3Par braces for V-Max



Posted by: Dave Raffo
Tags:
disk arrays
SAN
storage vendors

3Par CEO Dave Scott spent a lot of time on his company’s earnings call Tuesday evening talking about EMC’s new Symmetrix V-Max. That makes sense, considering 3Par probably has the most to lose of all EMC rivals if V-Max is a hit with customers.

The V-Max EMC launched a month ago is a nod in some ways to 3Par’s modular cluster-node architecture, and a move away from the giant monolith enterprise system. 3Par had success while people were waiting for the new Symmetrix – Tuesday it reported revenue of $48.5 million last quarter, an increase of 37% from last year and 1% from the fourth quarter of last year.

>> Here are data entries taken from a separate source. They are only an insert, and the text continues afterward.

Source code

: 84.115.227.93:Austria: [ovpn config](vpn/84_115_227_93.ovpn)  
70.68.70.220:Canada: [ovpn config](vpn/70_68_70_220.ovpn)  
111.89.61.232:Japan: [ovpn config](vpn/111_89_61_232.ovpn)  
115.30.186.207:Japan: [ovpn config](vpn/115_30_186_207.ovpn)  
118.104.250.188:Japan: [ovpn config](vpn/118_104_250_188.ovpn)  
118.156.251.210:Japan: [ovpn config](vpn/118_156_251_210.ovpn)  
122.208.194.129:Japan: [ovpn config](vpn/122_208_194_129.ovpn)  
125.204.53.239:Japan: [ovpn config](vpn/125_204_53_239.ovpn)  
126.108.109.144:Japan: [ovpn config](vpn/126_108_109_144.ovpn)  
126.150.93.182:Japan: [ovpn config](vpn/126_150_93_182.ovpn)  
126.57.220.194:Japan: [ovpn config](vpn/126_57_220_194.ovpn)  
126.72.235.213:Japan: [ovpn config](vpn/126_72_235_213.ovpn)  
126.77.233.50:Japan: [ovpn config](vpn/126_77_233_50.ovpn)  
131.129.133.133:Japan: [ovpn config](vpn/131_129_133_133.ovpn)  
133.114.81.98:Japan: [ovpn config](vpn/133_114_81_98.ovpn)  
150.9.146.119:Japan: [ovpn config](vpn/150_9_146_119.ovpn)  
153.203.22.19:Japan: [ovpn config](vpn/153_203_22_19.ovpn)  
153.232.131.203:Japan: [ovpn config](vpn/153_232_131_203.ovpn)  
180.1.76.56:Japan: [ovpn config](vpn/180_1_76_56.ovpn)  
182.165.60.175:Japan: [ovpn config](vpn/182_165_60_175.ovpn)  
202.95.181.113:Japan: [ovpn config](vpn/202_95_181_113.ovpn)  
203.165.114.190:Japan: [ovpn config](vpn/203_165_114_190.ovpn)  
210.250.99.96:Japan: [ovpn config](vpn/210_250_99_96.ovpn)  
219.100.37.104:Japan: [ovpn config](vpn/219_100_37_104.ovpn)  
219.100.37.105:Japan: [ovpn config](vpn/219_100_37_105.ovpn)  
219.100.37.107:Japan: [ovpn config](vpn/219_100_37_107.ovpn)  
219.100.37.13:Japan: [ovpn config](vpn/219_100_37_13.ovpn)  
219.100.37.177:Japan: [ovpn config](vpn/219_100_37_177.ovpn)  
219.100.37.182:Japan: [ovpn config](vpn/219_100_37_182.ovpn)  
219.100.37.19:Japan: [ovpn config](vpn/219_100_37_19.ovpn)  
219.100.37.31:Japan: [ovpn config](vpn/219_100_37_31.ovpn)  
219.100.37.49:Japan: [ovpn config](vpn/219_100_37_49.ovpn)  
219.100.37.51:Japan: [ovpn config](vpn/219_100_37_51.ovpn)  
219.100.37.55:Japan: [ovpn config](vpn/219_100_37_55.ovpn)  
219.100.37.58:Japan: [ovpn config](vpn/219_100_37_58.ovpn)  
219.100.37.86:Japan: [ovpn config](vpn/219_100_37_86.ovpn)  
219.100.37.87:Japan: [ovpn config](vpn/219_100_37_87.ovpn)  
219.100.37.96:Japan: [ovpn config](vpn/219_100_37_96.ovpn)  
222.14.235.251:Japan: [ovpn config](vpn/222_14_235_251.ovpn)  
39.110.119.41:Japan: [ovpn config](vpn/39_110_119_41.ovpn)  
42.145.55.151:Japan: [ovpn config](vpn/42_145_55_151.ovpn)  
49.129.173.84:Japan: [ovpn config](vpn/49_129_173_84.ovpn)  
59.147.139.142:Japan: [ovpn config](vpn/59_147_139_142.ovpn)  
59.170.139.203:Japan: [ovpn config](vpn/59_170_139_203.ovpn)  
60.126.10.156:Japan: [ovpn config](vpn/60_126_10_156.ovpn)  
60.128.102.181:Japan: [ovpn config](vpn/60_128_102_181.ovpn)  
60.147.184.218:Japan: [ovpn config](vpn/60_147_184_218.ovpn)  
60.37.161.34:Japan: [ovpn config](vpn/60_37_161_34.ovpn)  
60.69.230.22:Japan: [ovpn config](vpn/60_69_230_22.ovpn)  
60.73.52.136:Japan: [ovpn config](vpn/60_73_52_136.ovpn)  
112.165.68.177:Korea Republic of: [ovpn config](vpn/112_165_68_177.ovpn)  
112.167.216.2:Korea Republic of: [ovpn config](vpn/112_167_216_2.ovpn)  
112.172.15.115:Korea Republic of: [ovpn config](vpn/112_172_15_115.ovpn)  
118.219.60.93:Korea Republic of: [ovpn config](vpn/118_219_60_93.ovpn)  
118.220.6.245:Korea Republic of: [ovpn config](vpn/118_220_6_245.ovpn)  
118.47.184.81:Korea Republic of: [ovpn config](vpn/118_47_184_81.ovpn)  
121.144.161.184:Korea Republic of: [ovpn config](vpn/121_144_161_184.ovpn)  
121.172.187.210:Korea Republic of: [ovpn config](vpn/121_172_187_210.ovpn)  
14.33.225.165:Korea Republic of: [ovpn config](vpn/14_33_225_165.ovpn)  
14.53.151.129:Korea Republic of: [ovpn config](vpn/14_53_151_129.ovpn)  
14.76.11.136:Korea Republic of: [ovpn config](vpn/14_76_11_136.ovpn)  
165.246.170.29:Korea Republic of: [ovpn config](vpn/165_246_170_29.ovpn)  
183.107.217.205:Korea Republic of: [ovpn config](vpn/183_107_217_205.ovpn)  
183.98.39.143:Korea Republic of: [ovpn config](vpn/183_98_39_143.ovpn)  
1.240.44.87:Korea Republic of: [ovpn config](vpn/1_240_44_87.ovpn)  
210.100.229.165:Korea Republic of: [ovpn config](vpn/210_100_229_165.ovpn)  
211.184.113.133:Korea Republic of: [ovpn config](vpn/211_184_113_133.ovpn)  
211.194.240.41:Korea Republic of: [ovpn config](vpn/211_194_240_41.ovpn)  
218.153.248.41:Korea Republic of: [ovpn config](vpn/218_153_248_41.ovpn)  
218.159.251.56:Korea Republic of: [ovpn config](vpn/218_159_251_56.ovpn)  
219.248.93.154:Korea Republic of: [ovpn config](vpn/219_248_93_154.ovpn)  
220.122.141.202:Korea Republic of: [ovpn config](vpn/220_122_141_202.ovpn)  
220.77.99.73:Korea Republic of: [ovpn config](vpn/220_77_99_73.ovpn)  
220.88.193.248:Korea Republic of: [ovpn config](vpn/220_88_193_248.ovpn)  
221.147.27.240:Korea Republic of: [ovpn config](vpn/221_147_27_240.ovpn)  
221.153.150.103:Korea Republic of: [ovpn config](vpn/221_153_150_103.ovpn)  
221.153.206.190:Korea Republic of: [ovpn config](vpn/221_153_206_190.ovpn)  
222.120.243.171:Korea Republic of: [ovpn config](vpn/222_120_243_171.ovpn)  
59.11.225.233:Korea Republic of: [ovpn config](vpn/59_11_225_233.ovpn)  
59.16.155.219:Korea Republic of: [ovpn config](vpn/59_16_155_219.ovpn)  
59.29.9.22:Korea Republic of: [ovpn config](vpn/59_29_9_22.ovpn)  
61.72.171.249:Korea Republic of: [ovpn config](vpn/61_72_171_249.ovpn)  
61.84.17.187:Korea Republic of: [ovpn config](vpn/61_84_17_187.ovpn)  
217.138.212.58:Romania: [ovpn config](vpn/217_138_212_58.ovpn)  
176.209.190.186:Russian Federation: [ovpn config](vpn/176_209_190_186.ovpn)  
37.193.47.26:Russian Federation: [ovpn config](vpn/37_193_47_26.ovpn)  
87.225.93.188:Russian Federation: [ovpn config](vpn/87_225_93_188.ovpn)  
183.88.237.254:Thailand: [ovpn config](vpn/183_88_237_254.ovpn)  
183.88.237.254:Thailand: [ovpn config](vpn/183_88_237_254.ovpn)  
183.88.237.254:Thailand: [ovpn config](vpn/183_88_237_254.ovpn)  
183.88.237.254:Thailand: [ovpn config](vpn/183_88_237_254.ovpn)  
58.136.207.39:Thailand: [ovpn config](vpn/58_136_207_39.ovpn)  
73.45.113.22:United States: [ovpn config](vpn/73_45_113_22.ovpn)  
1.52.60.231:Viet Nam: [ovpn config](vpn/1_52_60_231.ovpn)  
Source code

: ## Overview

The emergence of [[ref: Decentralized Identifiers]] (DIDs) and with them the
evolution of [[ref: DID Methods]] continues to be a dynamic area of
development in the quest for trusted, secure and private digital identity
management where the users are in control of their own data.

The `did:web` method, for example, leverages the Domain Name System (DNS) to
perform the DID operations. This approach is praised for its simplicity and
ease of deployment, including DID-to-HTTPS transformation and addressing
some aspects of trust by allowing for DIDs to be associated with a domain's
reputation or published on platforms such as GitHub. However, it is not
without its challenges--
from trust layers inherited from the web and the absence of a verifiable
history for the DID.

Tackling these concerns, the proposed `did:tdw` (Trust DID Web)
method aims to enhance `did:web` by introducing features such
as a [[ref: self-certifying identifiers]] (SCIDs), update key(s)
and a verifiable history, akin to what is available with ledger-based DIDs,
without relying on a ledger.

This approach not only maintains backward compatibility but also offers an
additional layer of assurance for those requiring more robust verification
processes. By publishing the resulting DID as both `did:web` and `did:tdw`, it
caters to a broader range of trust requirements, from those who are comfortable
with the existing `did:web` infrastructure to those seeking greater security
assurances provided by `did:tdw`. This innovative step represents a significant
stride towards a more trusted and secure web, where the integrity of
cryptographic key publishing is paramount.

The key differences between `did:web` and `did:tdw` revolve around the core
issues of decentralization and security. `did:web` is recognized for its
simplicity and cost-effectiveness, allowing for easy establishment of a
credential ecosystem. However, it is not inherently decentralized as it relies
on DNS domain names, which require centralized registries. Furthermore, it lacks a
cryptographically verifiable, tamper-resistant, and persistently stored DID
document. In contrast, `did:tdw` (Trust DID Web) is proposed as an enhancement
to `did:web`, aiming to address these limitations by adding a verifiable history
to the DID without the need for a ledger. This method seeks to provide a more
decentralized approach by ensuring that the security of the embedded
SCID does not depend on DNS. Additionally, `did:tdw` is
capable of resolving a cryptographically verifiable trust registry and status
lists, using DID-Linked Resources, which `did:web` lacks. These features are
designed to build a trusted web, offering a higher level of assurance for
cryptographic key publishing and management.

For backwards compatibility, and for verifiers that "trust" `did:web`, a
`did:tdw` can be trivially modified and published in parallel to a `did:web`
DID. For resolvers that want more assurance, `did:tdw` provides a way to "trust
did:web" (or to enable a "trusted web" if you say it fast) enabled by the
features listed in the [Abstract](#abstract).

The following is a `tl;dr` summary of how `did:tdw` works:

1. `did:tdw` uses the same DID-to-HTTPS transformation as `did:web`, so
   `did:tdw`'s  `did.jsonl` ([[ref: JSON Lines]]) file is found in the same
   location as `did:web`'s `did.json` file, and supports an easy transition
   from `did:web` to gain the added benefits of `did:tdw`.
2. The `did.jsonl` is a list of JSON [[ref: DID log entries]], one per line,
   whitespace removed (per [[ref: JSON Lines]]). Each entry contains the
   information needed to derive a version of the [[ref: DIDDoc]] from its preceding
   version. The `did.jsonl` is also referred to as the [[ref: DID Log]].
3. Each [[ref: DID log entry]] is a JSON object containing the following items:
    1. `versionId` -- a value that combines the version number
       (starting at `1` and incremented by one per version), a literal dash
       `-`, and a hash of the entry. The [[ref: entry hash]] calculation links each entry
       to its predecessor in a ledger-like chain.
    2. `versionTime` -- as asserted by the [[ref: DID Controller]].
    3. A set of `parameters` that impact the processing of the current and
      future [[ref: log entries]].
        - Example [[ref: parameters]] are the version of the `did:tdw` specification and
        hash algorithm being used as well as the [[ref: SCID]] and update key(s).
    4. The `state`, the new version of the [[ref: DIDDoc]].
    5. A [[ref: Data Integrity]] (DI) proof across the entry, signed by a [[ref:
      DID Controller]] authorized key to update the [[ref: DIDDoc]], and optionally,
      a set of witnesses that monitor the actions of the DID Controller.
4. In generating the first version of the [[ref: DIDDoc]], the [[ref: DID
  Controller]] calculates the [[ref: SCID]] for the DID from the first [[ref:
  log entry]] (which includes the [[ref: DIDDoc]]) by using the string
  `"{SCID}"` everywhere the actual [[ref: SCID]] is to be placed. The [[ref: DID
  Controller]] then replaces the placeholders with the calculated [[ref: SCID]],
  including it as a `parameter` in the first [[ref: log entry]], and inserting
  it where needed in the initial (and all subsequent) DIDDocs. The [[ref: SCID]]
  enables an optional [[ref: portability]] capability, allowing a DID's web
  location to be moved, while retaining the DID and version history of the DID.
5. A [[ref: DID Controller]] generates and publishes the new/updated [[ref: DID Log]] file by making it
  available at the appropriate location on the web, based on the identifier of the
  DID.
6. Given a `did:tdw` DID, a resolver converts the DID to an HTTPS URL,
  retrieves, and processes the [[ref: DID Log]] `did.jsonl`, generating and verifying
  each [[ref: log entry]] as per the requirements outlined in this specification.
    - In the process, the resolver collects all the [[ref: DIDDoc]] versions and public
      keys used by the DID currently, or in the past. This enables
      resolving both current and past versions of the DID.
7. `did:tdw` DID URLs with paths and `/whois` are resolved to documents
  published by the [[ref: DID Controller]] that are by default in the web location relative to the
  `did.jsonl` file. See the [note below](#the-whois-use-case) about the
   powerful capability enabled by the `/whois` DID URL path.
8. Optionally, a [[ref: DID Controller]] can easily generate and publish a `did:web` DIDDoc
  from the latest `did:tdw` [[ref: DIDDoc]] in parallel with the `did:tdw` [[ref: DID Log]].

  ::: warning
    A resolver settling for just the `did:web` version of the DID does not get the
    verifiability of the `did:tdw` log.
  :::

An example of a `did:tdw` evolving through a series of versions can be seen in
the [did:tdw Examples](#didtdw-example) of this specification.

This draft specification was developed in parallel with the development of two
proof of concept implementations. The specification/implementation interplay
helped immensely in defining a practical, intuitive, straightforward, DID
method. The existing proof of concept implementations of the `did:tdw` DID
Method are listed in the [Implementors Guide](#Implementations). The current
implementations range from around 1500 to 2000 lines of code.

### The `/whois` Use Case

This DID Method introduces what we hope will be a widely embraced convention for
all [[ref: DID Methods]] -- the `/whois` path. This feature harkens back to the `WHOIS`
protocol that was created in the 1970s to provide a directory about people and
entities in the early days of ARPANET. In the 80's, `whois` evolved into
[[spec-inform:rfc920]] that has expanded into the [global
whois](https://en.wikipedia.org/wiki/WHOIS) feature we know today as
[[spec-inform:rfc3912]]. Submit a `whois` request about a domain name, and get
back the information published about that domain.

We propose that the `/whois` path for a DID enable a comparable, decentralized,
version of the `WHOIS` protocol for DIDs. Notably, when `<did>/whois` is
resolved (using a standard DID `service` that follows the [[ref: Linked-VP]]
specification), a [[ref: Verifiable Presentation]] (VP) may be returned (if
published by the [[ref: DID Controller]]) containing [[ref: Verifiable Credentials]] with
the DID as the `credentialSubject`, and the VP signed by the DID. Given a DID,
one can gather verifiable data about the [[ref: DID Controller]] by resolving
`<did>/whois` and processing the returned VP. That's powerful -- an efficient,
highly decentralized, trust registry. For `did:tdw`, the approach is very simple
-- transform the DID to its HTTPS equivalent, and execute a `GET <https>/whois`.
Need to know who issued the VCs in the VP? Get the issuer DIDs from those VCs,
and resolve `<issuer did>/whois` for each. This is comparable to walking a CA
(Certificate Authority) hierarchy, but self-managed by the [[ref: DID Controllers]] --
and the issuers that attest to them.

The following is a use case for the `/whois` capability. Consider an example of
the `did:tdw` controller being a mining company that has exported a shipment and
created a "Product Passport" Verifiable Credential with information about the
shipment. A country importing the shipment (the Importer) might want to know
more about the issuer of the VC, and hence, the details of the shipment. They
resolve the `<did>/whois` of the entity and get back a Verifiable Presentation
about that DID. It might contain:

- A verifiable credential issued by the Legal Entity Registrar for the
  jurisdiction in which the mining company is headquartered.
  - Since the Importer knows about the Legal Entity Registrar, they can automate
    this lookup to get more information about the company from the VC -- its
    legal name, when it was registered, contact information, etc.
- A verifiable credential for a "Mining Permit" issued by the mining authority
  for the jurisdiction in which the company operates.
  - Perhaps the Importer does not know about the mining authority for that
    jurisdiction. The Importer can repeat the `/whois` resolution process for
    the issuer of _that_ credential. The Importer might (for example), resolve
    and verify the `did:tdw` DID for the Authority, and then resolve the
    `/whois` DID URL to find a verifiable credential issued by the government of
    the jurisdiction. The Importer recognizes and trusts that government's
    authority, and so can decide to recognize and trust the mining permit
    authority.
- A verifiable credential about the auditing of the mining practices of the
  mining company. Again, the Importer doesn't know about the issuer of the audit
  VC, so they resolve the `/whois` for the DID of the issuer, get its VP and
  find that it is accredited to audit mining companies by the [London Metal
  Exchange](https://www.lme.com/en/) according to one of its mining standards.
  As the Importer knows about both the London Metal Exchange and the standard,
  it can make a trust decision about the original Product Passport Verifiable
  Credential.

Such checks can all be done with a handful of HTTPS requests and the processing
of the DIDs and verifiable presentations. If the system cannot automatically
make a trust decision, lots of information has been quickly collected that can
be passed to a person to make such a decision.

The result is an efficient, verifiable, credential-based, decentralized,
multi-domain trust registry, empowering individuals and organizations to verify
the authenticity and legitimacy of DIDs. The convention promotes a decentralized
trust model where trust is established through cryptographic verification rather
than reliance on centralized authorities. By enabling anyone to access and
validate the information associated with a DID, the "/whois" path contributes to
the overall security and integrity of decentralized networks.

That’s compared to declines in EMC’s Symmetrix and Clariion midrange systems of 18% year-over-year and 25% from the previous quarter. But what happens to 3Par’s InServ business if EMC’s sales spike from V-Max?

Scott came to his company’s earnings call prepared to talk about V-Max, and launched into a lengthy answer when asked about it. He laid out what he considers V-Max’s failings – no improved RAID management or ASIC-assisted workload, poor thin provisioning and limited support for wide striping, the system is an untested “version one” of a new architecture, and so on. “In other words,” Scott concluded, “it does not have the agility or efficiency necessary for utility computing and virtual data centers. It seems to have missed the mark in much the same was the [IBM] XIV did.”

Of course, EMC has already made its own case for the V-Max contradicting many of Scott’s points, and will continue to try and press its case to 3Par customers. One feature where EMC is unquestionably ahead is in its support of solid state drives (SSDs). 3Par is the last major storage system vendor to add SSDs to the mix, and Scott says it’s in no hurry to jump on the bandwagon.

“We believe that solid state disk will have a kind of meaningful place in data storage, but the price performance characteristics of it have to change,” he said. “You should expect to see us include solid state disk maybe around the turn of the year, but the major benefit that solid state disk provides is something we achieve through autonomic wide striping, which is not necessarily available to many of the legacy incumbents’ architectures. So our need for solid state disk is not nearly as significant as theirs.”